XHGF-FM
- Gutiérrez Zamora, Veracruz; Mexico;
- Frequency: 97.3 MHz
- Branding: La Ley FM

Programming
- Format: Regional Mexican and Contemporary hit radio

Ownership
- Owner: Radio XEGF, S.A.

History
- First air date: June 29, 1961 (concession)

Technical information
- Class: B1
- ERP: 25 kW
- Transmitter coordinates: 20°28′20″N 97°05′35″W﻿ / ﻿20.47222°N 97.09306°W

Links
- Website: laleyfm.caster.fm

= XHGF-FM =

Radio station in Gutiérrez Zamora, Veracruz

XHGF-FM is a radio station on 97.3 FM in Gutiérrez Zamora, Veracruz.
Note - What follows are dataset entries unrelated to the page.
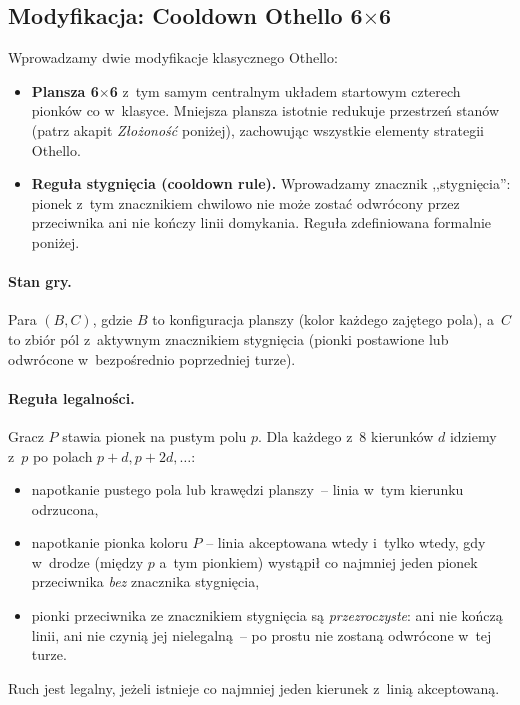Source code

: \documentclass[11pt,a4paper]{article}
\begin{document}
\subsection{Modyfikacja: Cooldown Othello \texorpdfstring{6$\times$6}{6x6}}\label{sec:cooldown-rule}

Wprowadzamy dwie modyfikacje klasycznego Othello:
\begin{itemize}[leftmargin=1.5em,itemsep=2pt]
    \item \textbf{Plansza 6$\times$6} z~tym samym centralnym układem startowym czterech pionków co w~klasyce. Mniejsza plansza istotnie redukuje przestrzeń stanów (patrz akapit \emph{Złożoność} poniżej), zachowując wszystkie elementy strategii Othello.
    \item \textbf{Reguła stygnięcia (cooldown rule).} Wprowadzamy znacznik ,,stygnięcia'': pionek z~tym znacznikiem chwilowo nie może zostać odwrócony przez przeciwnika ani nie kończy linii domykania. Reguła zdefiniowana formalnie poniżej.
\end{itemize}

\paragraph{Stan gry.} Para $(B, C)$, gdzie $B$ to konfiguracja planszy (kolor każdego zajętego pola), a~$C$ to zbiór pól z~aktywnym znacznikiem stygnięcia (pionki postawione lub odwrócone w~bezpośrednio poprzedniej turze).

\paragraph{Reguła legalności.} Gracz $P$ stawia pionek na pustym polu $p$. Dla każdego z~8 kierunków $d$ idziemy z~$p$ po polach $p+d, p+2d, \dots$:
\begin{itemize}[leftmargin=1.5em,itemsep=2pt]
    \item napotkanie pustego pola lub krawędzi planszy~-- linia w~tym kierunku odrzucona,
    \item napotkanie pionka koloru $P$ -- linia akceptowana wtedy i~tylko wtedy, gdy w~drodze (między $p$ a~tym pionkiem) wystąpił co najmniej jeden pionek przeciwnika \emph{bez} znacznika stygnięcia,
    \item pionki przeciwnika ze znacznikiem stygnięcia są \emph{przezroczyste}: ani nie kończą linii, ani nie czynią jej nielegalną~-- po prostu nie zostaną odwrócone w~tej turze.
\end{itemize}
Ruch jest legalny, jeżeli istnieje co najmniej jeden kierunek z~linią akceptowaną.
\end{document}
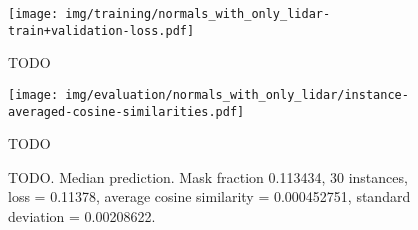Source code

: \begin{figure}[H]
  \texttt{[image: img/training/normals\_with\_only\_lidar-train+validation-loss.pdf]}
  \caption{TODO}
\end{figure}

\begin{figure}[H]
  \texttt{[image: img/evaluation/normals\_with\_only\_lidar/instance-averaged-cosine-similarities.pdf]}
  \caption{TODO}
\end{figure}

\begin{figure}[H]
  \caption{%
    TODO.
    Median prediction.
    Mask fraction \num{0.113434}, 30 instances, loss = \num{0.11378}, average cosine similarity = \num{0.000452751}, standard deviation = \num{0.00208622}.
  }
\end{figure}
It is known as La Ley FM with a Regional Mexican and Contemporary hit radio format.

==History==
XEGF-AM 1420 received its concession on June 29, 1961. It was owned by María Elena Barriga García and broadcast with 500 watts day and 100 night. By the late 1960s, it was owned by Luz María Musset de Castro, who moved it to 1020 kHz by the 1980s. In the 1990s, it moved to 740 and doubled its daytime power.

XEGF was authorized to move to FM in November 2010.